AR: I wanted to touch on I Love Dick briefly, which has had quite a revival in the past few years. It’s been written about by Tavi Gevinson and cited by a number of the women in n+1’s recent pamphlet No Regrets as required reading. What’s your own relationship to the book like?

 

CK: Distant of course — it’s been fourteen years since I wrote it! But I’m proud of it and I’d never recant.

 

AR: Does it surprise you that it’s become such an influential text for young women? Any thoughts on why it’s regaining popularity now?

 

CK: I think the desire among women to depict ourselves and the world in a less compromised way has just reached a critical mass.
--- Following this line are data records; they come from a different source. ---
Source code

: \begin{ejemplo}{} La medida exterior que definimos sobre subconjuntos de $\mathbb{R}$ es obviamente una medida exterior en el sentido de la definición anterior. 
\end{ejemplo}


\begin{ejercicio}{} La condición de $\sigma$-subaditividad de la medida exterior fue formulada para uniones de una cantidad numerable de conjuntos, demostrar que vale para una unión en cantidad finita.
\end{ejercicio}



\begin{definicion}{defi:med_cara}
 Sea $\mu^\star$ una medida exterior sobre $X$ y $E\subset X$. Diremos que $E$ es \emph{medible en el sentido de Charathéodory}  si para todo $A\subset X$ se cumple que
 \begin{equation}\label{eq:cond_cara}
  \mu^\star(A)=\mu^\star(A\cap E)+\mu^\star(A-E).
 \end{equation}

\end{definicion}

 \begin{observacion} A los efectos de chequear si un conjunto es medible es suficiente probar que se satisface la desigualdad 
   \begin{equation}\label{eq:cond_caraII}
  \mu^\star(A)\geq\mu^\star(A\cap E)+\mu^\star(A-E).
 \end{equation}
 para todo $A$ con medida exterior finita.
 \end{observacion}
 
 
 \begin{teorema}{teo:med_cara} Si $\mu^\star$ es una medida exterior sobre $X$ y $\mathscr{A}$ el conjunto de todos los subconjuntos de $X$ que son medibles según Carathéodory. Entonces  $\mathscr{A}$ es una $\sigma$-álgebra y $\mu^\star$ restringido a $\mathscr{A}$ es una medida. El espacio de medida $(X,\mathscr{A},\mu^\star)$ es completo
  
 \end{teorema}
There are so many excellent writers working along the same lines. The hypocrisy of a heterosexual “sexual freedom” completely defined by male desires and needs has really been called. 

 

AR: In an essay called “Manic Impositions,” Anna Watkins Fisher calls I Love Dick and Sophie Calle’s The Address Book acts of “performative parasitism.” She writes that you “feed on and destabilize patriarchal forms by seizing upon the gendered analogy of the ‘correspondence’ between the feminized parasite and her masculinized host.” What do you think about that reading?

 

CK: I’ve read her work, and while I don’t agree with everything Fisher says, I think it is great. Certainly the parasite/host metaphor is apt, but I wonder if it’s an exclusively gender-based thing? It could describe institutional or economic relations as well. In a sense, we’re all parasites feeding off a host.